### WHAT YOU ARE ASKED TO DO
Print each entry below precisely as it reads.
───── AVAILABLE DATA ─────
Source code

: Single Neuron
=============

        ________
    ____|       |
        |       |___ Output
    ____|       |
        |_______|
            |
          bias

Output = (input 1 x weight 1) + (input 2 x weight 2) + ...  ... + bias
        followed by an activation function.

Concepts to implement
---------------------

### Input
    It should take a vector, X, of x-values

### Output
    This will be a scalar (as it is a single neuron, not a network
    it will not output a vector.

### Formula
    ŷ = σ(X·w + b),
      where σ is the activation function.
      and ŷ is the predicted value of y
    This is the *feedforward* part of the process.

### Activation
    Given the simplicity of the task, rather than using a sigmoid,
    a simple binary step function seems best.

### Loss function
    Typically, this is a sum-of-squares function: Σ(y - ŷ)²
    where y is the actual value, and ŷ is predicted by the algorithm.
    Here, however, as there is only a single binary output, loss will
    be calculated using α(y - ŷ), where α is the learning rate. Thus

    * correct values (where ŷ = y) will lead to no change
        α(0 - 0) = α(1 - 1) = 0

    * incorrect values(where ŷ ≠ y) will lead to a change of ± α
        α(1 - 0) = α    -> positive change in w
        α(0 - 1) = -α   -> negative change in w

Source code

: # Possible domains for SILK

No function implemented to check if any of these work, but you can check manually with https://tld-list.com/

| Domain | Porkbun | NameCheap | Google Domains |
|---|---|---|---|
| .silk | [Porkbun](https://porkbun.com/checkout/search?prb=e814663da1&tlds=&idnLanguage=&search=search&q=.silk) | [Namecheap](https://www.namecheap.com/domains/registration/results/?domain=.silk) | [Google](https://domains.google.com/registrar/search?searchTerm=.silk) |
─────
### SOLVED PROBLEM
Source code

: Single Neuron
=============

        ________
    ____|       |
        |       |___ Output
    ____|       |
        |_______|
            |
          bias

Output = (input 1 x weight 1) + (input 2 x weight 2) + ...  ... + bias
        followed by an activation function.

Concepts to implement
---------------------

### Input
    It should take a vector, X, of x-values

### Output
    This will be a scalar (as it is a single neuron, not a network
    it will not output a vector.

### Formula
    ŷ = σ(X·w + b),
      where σ is the activation function.
      and ŷ is the predicted value of y
    This is the *feedforward* part of the process.

### Activation
    Given the simplicity of the task, rather than using a sigmoid,
    a simple binary step function seems best.

### Loss function
    Typically, this is a sum-of-squares function: Σ(y - ŷ)²
    where y is the actual value, and ŷ is predicted by the algorithm.
    Here, however, as there is only a single binary output, loss will
    be calculated using α(y - ŷ), where α is the learning rate. Thus

    * correct values (where ŷ = y) will lead to no change
        α(0 - 0) = α(1 - 1) = 0

    * incorrect values(where ŷ ≠ y) will lead to a change of ± α
        α(1 - 0) = α    -> positive change in w
        α(0 - 1) = -α   -> negative change in w

Source code

: # Possible domains for SILK

No function implemented to check if any of these work, but you can check manually with https://tld-list.com/

| Domain | Porkbun | NameCheap | Google Domains |
|---|---|---|---|
| .silk | [Porkbun](https://porkbun.com/checkout/search?prb=e814663da1&tlds=&idnLanguage=&search=search&q=.silk) | [Namecheap](https://www.namecheap.com/domains/registration/results/?domain=.silk) | [Google](https://domains.google.com/registrar/search?searchTerm=.silk) |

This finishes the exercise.